[Dataset entries]
┌──
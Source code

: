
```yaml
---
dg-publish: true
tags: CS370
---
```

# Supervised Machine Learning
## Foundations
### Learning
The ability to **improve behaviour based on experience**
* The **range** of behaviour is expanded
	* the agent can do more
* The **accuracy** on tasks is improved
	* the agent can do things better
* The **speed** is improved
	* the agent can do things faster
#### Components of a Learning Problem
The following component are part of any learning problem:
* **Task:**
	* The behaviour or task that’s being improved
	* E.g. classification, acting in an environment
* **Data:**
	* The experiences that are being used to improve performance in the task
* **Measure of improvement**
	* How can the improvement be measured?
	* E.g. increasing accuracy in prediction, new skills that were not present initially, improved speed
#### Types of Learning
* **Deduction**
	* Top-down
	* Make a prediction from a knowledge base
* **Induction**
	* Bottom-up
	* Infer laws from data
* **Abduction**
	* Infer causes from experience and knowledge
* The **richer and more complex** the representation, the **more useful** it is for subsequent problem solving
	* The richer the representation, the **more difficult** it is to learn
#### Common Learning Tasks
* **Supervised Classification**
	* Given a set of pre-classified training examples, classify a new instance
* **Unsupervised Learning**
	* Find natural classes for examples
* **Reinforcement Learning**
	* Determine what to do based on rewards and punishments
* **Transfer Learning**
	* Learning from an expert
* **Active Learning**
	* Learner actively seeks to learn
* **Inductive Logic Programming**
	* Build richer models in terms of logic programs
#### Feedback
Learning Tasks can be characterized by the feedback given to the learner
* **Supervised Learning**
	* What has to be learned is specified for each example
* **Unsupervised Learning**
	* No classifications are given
└──
┌──
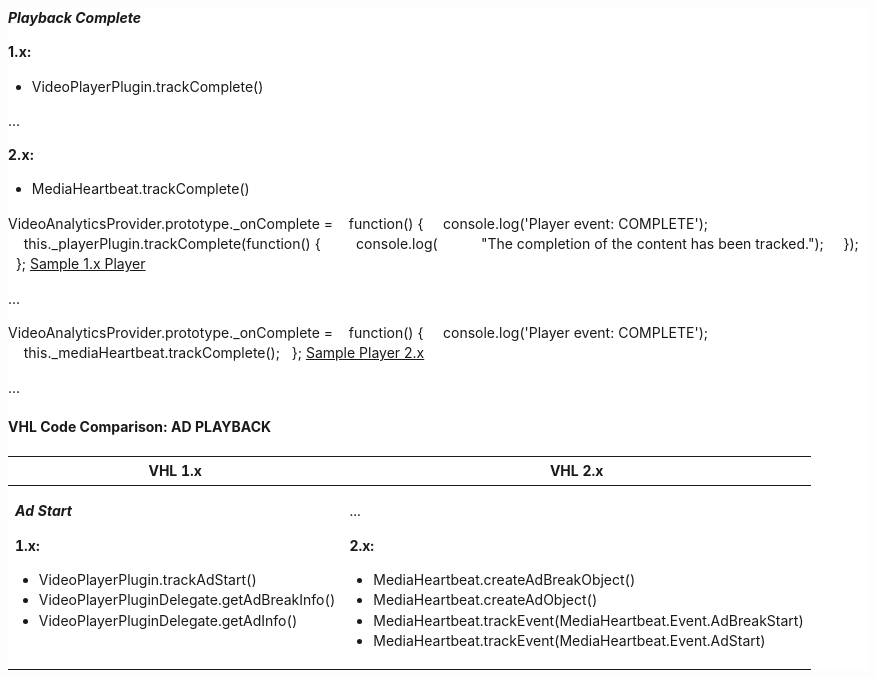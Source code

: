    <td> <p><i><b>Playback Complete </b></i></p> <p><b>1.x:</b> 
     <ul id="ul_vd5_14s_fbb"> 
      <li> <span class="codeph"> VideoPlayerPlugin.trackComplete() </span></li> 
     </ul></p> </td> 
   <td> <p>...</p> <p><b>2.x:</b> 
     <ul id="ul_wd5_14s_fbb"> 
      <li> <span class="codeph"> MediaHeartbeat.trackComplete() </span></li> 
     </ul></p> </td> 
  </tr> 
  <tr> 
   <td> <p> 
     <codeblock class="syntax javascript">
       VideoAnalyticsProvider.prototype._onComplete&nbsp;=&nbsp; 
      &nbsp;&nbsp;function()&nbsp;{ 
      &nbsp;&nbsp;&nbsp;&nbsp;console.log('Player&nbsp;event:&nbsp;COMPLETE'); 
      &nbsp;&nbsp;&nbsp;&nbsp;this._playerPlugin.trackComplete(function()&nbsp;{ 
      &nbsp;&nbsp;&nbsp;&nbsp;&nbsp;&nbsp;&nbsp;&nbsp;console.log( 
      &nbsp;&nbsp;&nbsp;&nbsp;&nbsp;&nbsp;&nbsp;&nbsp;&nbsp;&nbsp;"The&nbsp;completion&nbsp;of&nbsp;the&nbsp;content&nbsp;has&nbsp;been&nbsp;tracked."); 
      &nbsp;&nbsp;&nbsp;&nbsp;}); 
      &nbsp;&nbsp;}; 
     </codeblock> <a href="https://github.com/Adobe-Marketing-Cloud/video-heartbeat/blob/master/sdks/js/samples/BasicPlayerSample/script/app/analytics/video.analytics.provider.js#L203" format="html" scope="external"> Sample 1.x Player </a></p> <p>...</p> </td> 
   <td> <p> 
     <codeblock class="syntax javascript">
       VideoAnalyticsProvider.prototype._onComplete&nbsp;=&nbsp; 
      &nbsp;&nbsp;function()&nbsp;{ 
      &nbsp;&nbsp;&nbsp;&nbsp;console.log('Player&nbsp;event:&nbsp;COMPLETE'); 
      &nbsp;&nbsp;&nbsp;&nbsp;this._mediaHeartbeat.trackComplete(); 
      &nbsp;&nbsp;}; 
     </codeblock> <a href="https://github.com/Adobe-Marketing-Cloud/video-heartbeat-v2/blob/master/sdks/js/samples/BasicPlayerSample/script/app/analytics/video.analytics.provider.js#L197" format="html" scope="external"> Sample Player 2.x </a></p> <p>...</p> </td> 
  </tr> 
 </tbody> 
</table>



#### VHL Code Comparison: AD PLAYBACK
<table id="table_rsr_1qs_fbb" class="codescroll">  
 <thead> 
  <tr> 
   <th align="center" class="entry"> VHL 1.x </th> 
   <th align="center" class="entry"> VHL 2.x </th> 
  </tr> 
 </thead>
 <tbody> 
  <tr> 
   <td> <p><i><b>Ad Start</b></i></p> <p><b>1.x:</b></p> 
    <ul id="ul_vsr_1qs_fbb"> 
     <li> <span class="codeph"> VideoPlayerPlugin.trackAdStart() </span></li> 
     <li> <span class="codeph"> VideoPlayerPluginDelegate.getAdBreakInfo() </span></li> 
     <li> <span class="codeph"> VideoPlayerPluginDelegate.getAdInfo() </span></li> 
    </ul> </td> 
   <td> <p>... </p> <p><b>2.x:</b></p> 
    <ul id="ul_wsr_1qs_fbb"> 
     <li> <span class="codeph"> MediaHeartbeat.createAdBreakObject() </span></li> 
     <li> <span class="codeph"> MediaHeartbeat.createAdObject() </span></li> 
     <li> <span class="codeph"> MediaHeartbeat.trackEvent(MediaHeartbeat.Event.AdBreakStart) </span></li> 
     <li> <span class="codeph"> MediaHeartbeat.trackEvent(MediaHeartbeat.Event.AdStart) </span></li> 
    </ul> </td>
└──
Your task is to restate, word for word, only those lines above that fall between the line holding "from an expert" and the line holding "classifications are given", inclusive.

__ANSWER SPACE__:
	* Learning from an expert
* **Active Learning**
	* Learner actively seeks to learn
* **Inductive Logic Programming**
	* Build richer models in terms of logic programs
#### Feedback
Learning Tasks can be characterized by the feedback given to the learner
* **Supervised Learning**
	* What has to be learned is specified for each example
* **Unsupervised Learning**
	* No classifications are given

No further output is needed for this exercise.